Once Works Well was pure technology. Now it seeks merely to divert.
Pansy subjects - Verse! Opera! Domestic trivia! - are now commonplace.
The 300-word limit for posts is retained. The ego is enlarged

Saturday, 10 January 2009

Flaming torches even better

The Daily Express which resembles The Daily Mail but without the necessary hormone treatment has launched a campaign in defence of the incandescent light bulb. In insisting our living-rooms should be lit the same way granny’s was, it snits the government for promoting low-energy bulbs.

Injudiciously the paper quotes technical rather than sentimental reasons, all three of which are wrong. Even incompatibility with dimmer switches has been resolved.

This is said to be little-c conservatism. Were tears shed when outdoor lavs were brought indoors and hundreds of night-soil men were put out of business? Is there always someone who regrets change, however beneficial? Certainly there was when capital punishment was halted. In fact much of that regret is still sharp and ripe.

Such tendencies must make growing older even more of a penance.

WRITING: CRAFT NOT ART
(a) Semi-colon or comma? (b) Semi-colon or full stop?
Eclogues 76a and 76b. (a) Not an option; the comma divides linked items while the semi-colon separates ideas/concepts. (b) For me the judgement is aesthetic since you could, at a pinch, use either. Choosing depends on rhythm and assonance as much as on sense. Do you prefer two complete sentences, or a longer, subtly linked one? Listen to your ear and/or your noggin
Note 1. My formal instruction in English ended when I was 15.
Note 2. I have raised this thorny subject in response to a request from Relucent Reader to whom I owe a debt of gratitude.
Note 3. Eclogue.
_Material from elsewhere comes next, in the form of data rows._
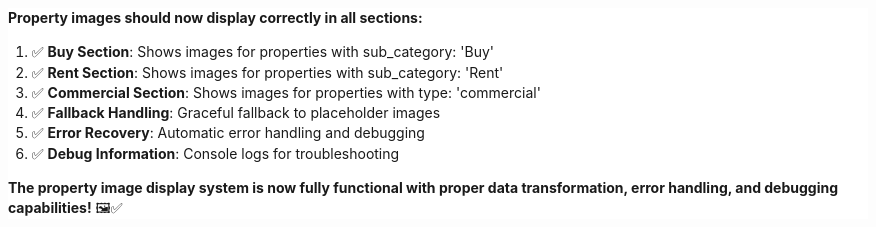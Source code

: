 **Property images should now display correctly in all sections:**

1. ✅ **Buy Section**: Shows images for properties with sub_category: 'Buy'
2. ✅ **Rent Section**: Shows images for properties with sub_category: 'Rent'
3. ✅ **Commercial Section**: Shows images for properties with type: 'commercial'
4. ✅ **Fallback Handling**: Graceful fallback to placeholder images
5. ✅ **Error Recovery**: Automatic error handling and debugging
6. ✅ **Debug Information**: Console logs for troubleshooting

**The property image display system is now fully functional with proper data transformation, error handling, and debugging capabilities!** 🖼️✅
Wrong again.

4 comments:

Relucent Reader said...

Thank you for the semi-colon eclogue, wrong or no.
The clear and concise comment was not meant to incur debt, but thank you.

As to people complaining about change, Will Rogers said, "Some people would complain even if you hung them with new rope."

Sir Hugh said...

Going back to your “eclogue” about tweaking clichés here is one that has stuck in my memory for a long time taken from Wainwright’s Pennine Way Companion. It relates to one’s hopeful arrival at Byrness: the last staging post before the final twenty miles across the remote, weatherswept, lonely and sombre Cheviot hills, from which there is no reasonable escape if one wants to abort. Wainwright says “Gird up your loins as they have never been girded up before”.
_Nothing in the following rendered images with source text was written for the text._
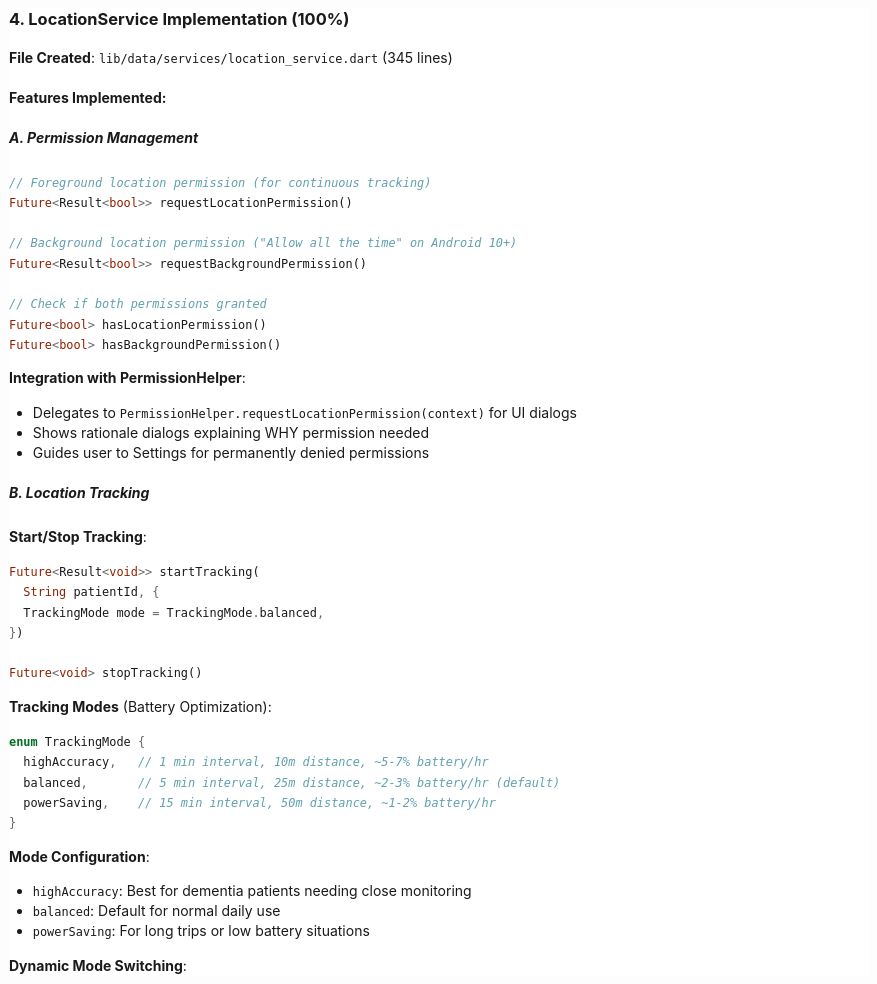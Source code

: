 
### 4. LocationService Implementation (100%)

**File Created**: `lib/data/services/location_service.dart` (345 lines)

#### Features Implemented:

##### A. Permission Management

```dart
// Foreground location permission (for continuous tracking)
Future<Result<bool>> requestLocationPermission()

// Background location permission ("Allow all the time" on Android 10+)
Future<Result<bool>> requestBackgroundPermission()

// Check if both permissions granted
Future<bool> hasLocationPermission()
Future<bool> hasBackgroundPermission()
```

**Integration with PermissionHelper**:

- Delegates to `PermissionHelper.requestLocationPermission(context)` for UI dialogs
- Shows rationale dialogs explaining WHY permission needed
- Guides user to Settings for permanently denied permissions

##### B. Location Tracking

**Start/Stop Tracking**:

```dart
Future<Result<void>> startTracking(
  String patientId, {
  TrackingMode mode = TrackingMode.balanced,
})

Future<void> stopTracking()
```

**Tracking Modes** (Battery Optimization):

```dart
enum TrackingMode {
  highAccuracy,   // 1 min interval, 10m distance, ~5-7% battery/hr
  balanced,       // 5 min interval, 25m distance, ~2-3% battery/hr (default)
  powerSaving,    // 15 min interval, 50m distance, ~1-2% battery/hr
}
```

**Mode Configuration**:

- `highAccuracy`: Best for dementia patients needing close monitoring
- `balanced`: Default for normal daily use
- `powerSaving`: For long trips or low battery situations

**Dynamic Mode Switching**:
Do I detect a mayfly of literature struggling to escape from the larva of science in your blog? As a newcomer to blogging I now realise that a blog’s content is not necessarily controlled by the blogger, and it seems quite possible for the contributors to take over. The blogger does not have the ability for immediate censorship of comments. The only resort if disapproving, is either to censor as soon as possible or refuse to comment and continue with his or her own agenda.
---
Yes I know “weatherswept” should be two words, but I like it that way.

Roderick Robinson said...

RR: Just joking about indebtedness. To tell the truth I'm more in debt to you regarding your last post (about your Dad) in which telling facts rather than mere sentiment conspired to move me.
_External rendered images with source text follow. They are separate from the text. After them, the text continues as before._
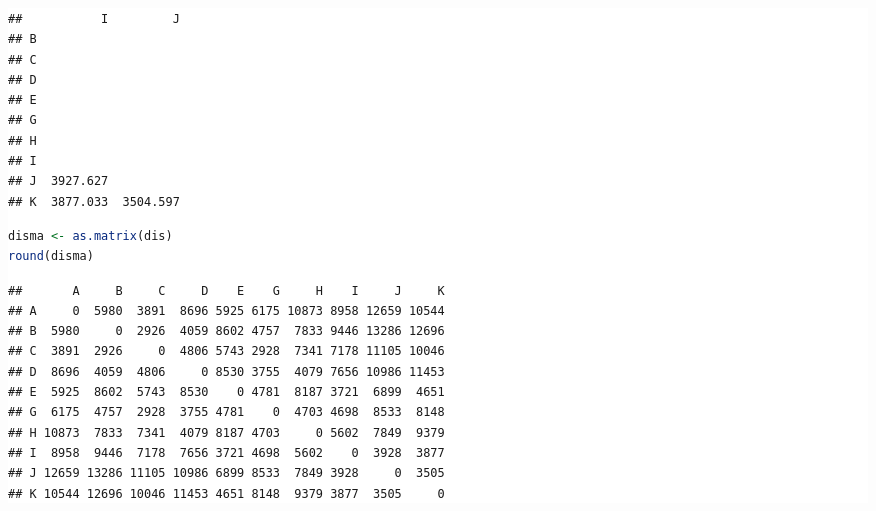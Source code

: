     ##           I         J
    ## B                    
    ## C                    
    ## D                    
    ## E                    
    ## G                    
    ## H                    
    ## I                    
    ## J  3927.627          
    ## K  3877.033  3504.597

``` r
disma <- as.matrix(dis)
round(disma)
```

    ##       A     B     C     D    E    G     H    I     J     K
    ## A     0  5980  3891  8696 5925 6175 10873 8958 12659 10544
    ## B  5980     0  2926  4059 8602 4757  7833 9446 13286 12696
    ## C  3891  2926     0  4806 5743 2928  7341 7178 11105 10046
    ## D  8696  4059  4806     0 8530 3755  4079 7656 10986 11453
    ## E  5925  8602  5743  8530    0 4781  8187 3721  6899  4651
    ## G  6175  4757  2928  3755 4781    0  4703 4698  8533  8148
    ## H 10873  7833  7341  4079 8187 4703     0 5602  7849  9379
    ## I  8958  9446  7178  7656 3721 4698  5602    0  3928  3877
    ## J 12659 13286 11105 10986 6899 8533  7849 3928     0  3505
    ## K 10544 12696 10046 11453 4651 8148  9379 3877  3505     0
Waking up with a start at 4.30 am I realised I'd only done half a job on the semi-colon. I now need to provide examples where I think (and I do believe it is a personal matter, to some extent) the semi is to be preferred over the period.

Sir Hugh: In my own blog I try to impose some self-discipline by relating what I write to the material world. However, the treatment may be as literary as Virginia Woolf in clogs. When I comment on other blogs there is no such restraint and I notice an unhealthy tendency for such comments to get longer and longer. Lord preserve me from grandiloquence.

Unknown said...

Colons do have a clearly defined purpose in introducing reported speech, or a list. Semi-colons appeal to some more than others. I can't remember which American author or journalist refused to contenance them. I think that you probably agree with me that they are helpful in establishing a desired rhythm. Most important, as all punctuation should, they help the reader to follow a sometimes complex line of thought. Sometimes, one supposes that semi- colons like colons can benefit from irrigation.